To do >> This exercise asks for the entries below to be printed exactly.

==== Supplied records

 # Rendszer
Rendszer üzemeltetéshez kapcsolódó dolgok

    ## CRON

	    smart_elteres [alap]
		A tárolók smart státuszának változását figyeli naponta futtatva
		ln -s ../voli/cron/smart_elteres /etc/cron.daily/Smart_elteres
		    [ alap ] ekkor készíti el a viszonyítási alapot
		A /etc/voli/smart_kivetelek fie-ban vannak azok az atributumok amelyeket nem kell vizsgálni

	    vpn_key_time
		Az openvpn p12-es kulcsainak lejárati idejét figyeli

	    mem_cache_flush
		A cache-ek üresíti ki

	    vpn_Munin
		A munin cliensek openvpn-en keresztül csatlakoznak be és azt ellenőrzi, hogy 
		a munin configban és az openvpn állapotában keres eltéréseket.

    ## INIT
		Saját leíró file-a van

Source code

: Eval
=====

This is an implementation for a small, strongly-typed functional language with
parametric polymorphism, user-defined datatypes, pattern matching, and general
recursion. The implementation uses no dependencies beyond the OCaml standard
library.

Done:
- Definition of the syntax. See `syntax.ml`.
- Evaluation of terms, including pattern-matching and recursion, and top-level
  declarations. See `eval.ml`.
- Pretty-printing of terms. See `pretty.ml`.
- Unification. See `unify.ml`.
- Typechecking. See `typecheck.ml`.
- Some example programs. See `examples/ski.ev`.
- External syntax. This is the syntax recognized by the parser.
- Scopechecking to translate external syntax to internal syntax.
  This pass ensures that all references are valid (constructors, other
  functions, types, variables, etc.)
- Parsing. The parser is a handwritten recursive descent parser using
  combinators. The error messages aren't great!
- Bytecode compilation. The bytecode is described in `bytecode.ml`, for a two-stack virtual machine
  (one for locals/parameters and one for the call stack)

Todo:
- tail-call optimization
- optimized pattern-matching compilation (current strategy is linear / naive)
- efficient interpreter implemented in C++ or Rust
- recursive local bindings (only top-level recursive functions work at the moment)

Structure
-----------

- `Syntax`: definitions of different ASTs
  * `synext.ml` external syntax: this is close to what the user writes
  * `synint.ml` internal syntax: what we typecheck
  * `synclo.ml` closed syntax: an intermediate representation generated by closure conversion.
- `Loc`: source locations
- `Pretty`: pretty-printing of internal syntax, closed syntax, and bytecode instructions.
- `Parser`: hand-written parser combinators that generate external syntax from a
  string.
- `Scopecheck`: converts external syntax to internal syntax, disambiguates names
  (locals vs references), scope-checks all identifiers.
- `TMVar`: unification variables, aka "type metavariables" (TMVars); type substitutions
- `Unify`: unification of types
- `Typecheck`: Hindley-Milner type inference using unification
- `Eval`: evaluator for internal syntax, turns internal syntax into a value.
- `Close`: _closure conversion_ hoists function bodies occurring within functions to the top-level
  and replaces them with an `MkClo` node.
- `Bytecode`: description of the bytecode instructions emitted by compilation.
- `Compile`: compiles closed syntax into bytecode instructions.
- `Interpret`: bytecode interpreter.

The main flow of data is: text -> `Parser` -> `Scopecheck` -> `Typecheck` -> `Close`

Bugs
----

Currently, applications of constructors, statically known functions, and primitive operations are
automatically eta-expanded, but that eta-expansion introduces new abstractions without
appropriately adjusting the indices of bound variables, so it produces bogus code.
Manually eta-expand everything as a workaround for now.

========

Result of this exercise >>
 # Rendszer
Rendszer üzemeltetéshez kapcsolódó dolgok

    ## CRON

	    smart_elteres [alap]
		A tárolók smart státuszának változását figyeli naponta futtatva
		ln -s ../voli/cron/smart_elteres /etc/cron.daily/Smart_elteres
		    [ alap ] ekkor készíti el a viszonyítási alapot
		A /etc/voli/smart_kivetelek fie-ban vannak azok az atributumok amelyeket nem kell vizsgálni

	    vpn_key_time
		Az openvpn p12-es kulcsainak lejárati idejét figyeli

	    mem_cache_flush
		A cache-ek üresíti ki

	    vpn_Munin
		A munin cliensek openvpn-en keresztül csatlakoznak be és azt ellenőrzi, hogy 
		a munin configban és az openvpn állapotában keres eltéréseket.

    ## INIT
		Saját leíró file-a van

Source code

: Eval
=====

This is an implementation for a small, strongly-typed functional language with
parametric polymorphism, user-defined datatypes, pattern matching, and general
recursion. The implementation uses no dependencies beyond the OCaml standard
library.

Done:
- Definition of the syntax. See `syntax.ml`.
- Evaluation of terms, including pattern-matching and recursion, and top-level
  declarations. See `eval.ml`.
- Pretty-printing of terms. See `pretty.ml`.
- Unification. See `unify.ml`.
- Typechecking. See `typecheck.ml`.
- Some example programs. See `examples/ski.ev`.
- External syntax. This is the syntax recognized by the parser.
- Scopechecking to translate external syntax to internal syntax.
  This pass ensures that all references are valid (constructors, other
  functions, types, variables, etc.)
- Parsing. The parser is a handwritten recursive descent parser using
  combinators. The error messages aren't great!
- Bytecode compilation. The bytecode is described in `bytecode.ml`, for a two-stack virtual machine
  (one for locals/parameters and one for the call stack)

Todo:
- tail-call optimization
- optimized pattern-matching compilation (current strategy is linear / naive)
- efficient interpreter implemented in C++ or Rust
- recursive local bindings (only top-level recursive functions work at the moment)

Structure
-----------

- `Syntax`: definitions of different ASTs
  * `synext.ml` external syntax: this is close to what the user writes
  * `synint.ml` internal syntax: what we typecheck
  * `synclo.ml` closed syntax: an intermediate representation generated by closure conversion.
- `Loc`: source locations
- `Pretty`: pretty-printing of internal syntax, closed syntax, and bytecode instructions.
- `Parser`: hand-written parser combinators that generate external syntax from a
  string.
- `Scopecheck`: converts external syntax to internal syntax, disambiguates names
  (locals vs references), scope-checks all identifiers.
- `TMVar`: unification variables, aka "type metavariables" (TMVars); type substitutions
- `Unify`: unification of types
- `Typecheck`: Hindley-Milner type inference using unification
- `Eval`: evaluator for internal syntax, turns internal syntax into a value.
- `Close`: _closure conversion_ hoists function bodies occurring within functions to the top-level
  and replaces them with an `MkClo` node.
- `Bytecode`: description of the bytecode instructions emitted by compilation.
- `Compile`: compiles closed syntax into bytecode instructions.
- `Interpret`: bytecode interpreter.

The main flow of data is: text -> `Parser` -> `Scopecheck` -> `Typecheck` -> `Close`

Bugs
----

Currently, applications of constructors, statically known functions, and primitive operations are
automatically eta-expanded, but that eta-expansion introduces new abstractions without
appropriately adjusting the indices of bound variables, so it produces bogus code.
Manually eta-expand everything as a workaround for now.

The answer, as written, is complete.